Sunday, December 28, 2008

Granada, Spain, Monday December 15th

I led us on a wild goose chase this morning because we raced back up our favourite mountain so that I could see the lead tablets in the Abbey of the Sacred Mountain Museum. I should have checked the opening days last time we were there, because today was not one of them. We dipped through a different tangle of streets on our return, and after our strenuous walk, I was down to my t-shirt. With city walking pace though, it was not long before all the layers went back on. In fact, if we were not in the sun Keith had to keep walking so he would not freeze.
Back in the town centre, and using our map to guide us to monuments of interest, we found that the Ethnographic Museum was closed. A large building with a belén (nativity scene diorama) in it looked interesting but it was home to the military and even its belén was closed to the public. At least we got to admire the enormous belén on the ledge above the jewellery shop in which the three kings were presenting their gifts. This created the psychological inference that the public had better rush into the jewellery shop and purchase their gifts for the season, and Keith pointed out that the Rolex ad beside the belén was even making a suggestion of what would be appropriate.
We broke our string of ‘non entry’ bad luck by being able to go to look at the Corral del Carbon (coal yard), which was a fourteenth century merchants’ inn around a courtyard, currently used as government offices and undergoing renovations. It has a beautiful horseshoe arched Islamic façade, but unfortunately the government run craft shop we hoped to see was not open.

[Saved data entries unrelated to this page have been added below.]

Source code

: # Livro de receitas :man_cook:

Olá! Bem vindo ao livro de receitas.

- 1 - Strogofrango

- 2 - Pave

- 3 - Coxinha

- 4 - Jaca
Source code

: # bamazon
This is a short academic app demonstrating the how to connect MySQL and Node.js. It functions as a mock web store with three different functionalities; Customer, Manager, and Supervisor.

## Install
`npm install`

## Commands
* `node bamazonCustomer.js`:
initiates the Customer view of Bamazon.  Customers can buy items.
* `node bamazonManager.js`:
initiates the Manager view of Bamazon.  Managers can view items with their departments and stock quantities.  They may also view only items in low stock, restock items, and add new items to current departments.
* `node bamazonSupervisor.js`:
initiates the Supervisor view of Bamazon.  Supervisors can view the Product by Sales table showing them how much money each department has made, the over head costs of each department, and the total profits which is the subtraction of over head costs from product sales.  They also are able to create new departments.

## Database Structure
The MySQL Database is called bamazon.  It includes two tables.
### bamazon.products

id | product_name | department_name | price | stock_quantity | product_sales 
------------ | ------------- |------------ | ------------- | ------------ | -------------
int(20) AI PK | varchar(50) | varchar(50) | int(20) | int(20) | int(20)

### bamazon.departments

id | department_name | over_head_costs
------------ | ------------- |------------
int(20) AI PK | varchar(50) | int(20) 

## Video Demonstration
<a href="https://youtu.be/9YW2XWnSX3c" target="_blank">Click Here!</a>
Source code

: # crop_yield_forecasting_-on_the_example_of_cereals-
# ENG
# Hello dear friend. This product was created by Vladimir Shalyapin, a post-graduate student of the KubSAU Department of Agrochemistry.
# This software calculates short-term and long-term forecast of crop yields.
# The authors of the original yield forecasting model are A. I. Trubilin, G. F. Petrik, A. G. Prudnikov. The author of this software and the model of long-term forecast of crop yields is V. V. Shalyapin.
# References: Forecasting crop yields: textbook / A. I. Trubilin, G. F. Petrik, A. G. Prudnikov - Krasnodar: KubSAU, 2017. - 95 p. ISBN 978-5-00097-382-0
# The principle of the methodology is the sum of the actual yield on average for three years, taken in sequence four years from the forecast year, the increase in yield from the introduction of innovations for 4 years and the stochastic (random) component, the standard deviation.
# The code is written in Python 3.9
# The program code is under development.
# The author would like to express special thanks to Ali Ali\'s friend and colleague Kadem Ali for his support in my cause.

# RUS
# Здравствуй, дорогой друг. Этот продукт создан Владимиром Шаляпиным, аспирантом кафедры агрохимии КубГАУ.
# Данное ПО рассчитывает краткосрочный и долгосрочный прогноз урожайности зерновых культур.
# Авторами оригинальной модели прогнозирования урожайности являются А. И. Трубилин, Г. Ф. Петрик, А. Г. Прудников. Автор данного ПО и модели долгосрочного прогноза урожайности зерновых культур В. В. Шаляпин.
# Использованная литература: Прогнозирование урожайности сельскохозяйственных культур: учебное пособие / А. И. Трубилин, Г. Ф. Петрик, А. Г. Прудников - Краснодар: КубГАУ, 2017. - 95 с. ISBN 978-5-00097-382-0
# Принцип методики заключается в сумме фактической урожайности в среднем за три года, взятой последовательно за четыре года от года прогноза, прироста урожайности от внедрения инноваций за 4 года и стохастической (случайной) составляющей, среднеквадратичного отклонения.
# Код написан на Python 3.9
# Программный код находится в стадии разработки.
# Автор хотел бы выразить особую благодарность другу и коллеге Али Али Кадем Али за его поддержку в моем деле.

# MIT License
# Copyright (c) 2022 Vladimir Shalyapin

Walking over to the other side of town we discovered that the Basilica of St John was shut. Further along we stepped through an arch of something not closed – it was the old cloisters of St John, but is now a hospital specialising in venereal diseases and AIDS. There were religious paintings on the walls all around the cloisters, and we walked about carrying our backpacks looking very touristy as we examined them. Meanwhile doctors in green shower cap like head dresses and white outfits walked in and out of doors and obviously ill patients looked at us dubiously. I hadn’t even registered that it was a hospital, so absorbed was I in the art works, and strangely I didn’t immediately think that the characters in this ‘monastery’ were out of context. Eventually I noticed that the doors had labels like ‘X-rays’ and then I couldn’t leave quickly enough.
Next in my plan for the day was a visit to the monastery of San Jeronimo, and while we had time to admire its cloisters and courtyard, the church itself was closing for the siesta break.
This non-day continued with even the statue of the Captain of the Catholic Monarch’s army that I imagined would grace the square named after him not existing. We stopped there to eat a snack on a sunny seat, and enjoyed watching teen culture once school was out. Truly there is nothing new under the sun and all the ploys for gaining attention and spending time with certain boys or girls seem to be pretty much universal in western countries. The sun moved, or really, of course, the earth did, and once we were in shadow it was cold and we had to start walking again.
Our final attempt at redeeming this day of monument visiting was to walk down to the Federico Garcia Lorca Park which commemorates the poet. He would have hated it – it is the most regulated park in the world in terms of straight lines and imprisoned plants. Only joggers used it in the time we were there. His house nearby, the Huerta de Saint Vincent, is where he spent many summers writing, surrounded by what used to be orchards. We would have liked to visit but, being Monday, it was closed. Oh dear – at least the supermarket was open but it is a bit sad to think that we were excited about that.
The computer was not ready when Keith first went over, causing us some anxiety, but later we were able to pick it up. We are now the proud owners of a computer that has all its messages and options in Spanish. I must press ‘apajar equipo’ now and give up on this day.